Using the listing below, say how many of its lines hold "openai". Offer nothing beyond the number.
[DATA TO PROCESS — start]
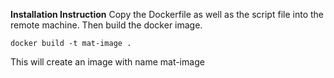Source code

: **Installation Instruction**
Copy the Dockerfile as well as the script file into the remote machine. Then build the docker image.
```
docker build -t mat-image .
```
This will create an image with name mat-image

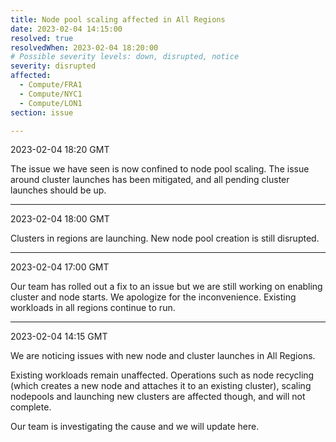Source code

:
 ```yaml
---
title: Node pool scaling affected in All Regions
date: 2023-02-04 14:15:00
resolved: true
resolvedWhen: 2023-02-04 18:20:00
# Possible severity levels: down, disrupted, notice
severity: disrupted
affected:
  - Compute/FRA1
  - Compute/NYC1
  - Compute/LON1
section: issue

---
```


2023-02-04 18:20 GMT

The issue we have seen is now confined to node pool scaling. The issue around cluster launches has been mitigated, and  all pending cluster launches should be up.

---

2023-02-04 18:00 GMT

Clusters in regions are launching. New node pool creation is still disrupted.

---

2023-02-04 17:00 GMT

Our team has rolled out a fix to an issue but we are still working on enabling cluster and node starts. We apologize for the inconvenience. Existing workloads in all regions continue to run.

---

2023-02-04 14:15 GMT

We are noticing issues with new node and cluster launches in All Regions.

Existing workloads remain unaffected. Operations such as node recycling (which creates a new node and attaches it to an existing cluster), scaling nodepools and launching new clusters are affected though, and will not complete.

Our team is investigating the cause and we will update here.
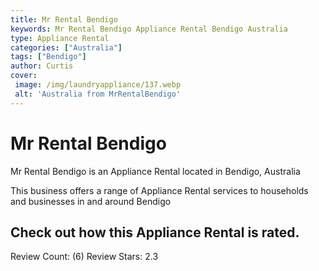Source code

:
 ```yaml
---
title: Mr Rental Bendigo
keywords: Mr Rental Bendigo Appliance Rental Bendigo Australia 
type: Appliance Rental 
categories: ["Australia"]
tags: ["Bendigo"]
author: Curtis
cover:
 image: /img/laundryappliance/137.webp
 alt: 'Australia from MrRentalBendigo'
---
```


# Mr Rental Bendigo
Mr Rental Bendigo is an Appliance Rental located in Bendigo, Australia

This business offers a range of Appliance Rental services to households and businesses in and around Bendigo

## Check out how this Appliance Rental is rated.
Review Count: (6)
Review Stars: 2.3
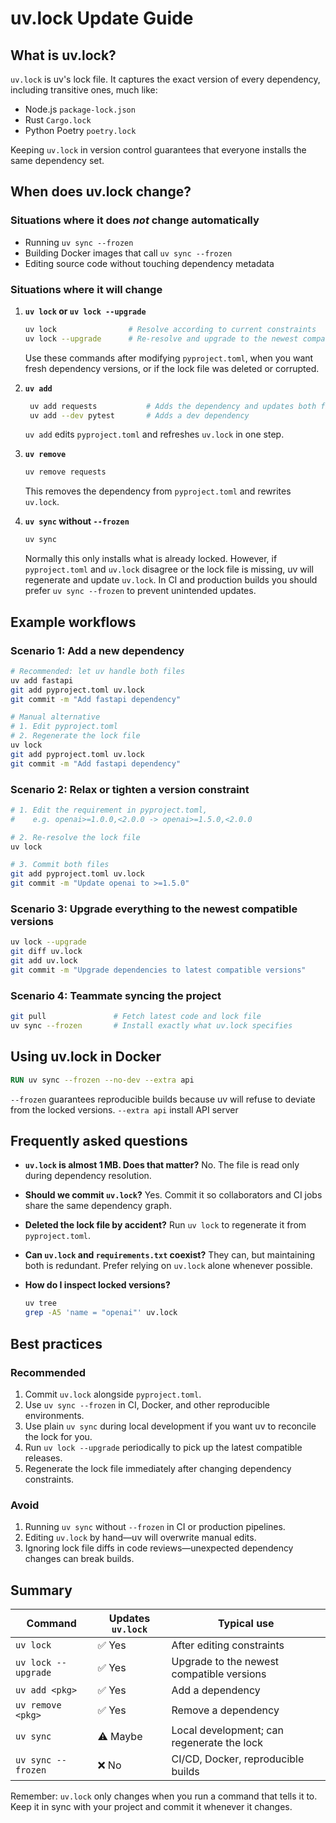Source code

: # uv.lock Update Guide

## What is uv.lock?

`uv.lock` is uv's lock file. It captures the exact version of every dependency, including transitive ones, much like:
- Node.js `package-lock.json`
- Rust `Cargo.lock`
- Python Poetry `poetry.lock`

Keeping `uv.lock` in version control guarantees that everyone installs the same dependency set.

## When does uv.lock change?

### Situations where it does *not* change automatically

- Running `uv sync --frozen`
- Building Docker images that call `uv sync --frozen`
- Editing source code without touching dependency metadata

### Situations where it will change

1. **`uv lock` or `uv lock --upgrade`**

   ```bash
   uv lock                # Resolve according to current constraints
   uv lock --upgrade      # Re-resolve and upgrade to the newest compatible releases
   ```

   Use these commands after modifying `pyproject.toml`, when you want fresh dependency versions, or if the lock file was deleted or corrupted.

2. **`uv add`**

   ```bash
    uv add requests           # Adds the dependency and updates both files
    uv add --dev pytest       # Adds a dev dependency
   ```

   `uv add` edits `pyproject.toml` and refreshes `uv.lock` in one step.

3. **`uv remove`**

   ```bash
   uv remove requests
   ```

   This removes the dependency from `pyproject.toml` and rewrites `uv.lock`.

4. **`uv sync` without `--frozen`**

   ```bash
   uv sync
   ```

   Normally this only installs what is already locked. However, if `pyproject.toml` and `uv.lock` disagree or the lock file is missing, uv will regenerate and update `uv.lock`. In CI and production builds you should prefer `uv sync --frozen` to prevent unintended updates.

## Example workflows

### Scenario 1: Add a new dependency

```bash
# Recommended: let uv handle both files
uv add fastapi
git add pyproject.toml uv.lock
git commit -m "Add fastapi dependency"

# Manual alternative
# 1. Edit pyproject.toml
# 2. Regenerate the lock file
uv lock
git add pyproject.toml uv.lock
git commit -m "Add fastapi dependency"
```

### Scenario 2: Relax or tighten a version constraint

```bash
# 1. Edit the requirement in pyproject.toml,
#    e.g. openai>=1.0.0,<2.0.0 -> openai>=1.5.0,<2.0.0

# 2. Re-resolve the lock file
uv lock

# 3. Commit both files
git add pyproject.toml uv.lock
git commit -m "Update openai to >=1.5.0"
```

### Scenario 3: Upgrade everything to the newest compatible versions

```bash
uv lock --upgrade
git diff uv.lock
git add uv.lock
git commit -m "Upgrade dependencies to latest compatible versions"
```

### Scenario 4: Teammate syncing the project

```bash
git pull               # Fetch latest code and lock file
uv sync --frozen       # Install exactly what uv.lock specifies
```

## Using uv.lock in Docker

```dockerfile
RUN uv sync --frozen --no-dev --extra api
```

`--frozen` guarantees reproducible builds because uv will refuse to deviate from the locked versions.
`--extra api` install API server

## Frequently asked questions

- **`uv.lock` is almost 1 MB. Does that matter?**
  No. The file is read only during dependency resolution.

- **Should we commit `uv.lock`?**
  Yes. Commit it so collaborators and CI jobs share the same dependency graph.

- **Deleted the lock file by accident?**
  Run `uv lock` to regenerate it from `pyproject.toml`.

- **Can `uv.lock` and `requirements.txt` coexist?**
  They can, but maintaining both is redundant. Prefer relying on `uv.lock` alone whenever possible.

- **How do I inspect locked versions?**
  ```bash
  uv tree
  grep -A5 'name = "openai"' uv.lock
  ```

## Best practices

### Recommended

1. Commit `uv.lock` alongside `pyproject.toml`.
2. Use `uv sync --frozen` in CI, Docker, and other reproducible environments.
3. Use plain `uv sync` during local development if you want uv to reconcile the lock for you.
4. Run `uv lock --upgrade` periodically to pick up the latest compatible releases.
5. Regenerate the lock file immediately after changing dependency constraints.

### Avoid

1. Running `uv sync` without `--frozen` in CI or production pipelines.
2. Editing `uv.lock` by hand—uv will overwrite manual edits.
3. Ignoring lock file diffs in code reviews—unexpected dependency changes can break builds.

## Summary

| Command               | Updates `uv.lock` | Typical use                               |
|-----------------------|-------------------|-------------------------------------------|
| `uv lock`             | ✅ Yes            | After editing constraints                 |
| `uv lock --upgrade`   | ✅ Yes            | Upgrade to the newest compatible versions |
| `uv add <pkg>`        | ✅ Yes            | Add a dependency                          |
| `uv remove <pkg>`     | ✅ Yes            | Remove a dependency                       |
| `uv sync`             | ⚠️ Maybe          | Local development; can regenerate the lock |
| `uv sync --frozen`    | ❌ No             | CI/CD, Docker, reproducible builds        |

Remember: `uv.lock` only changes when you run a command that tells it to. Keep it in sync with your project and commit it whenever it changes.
[DATA TO PROCESS — finish]
[ANSWER BOX]: 3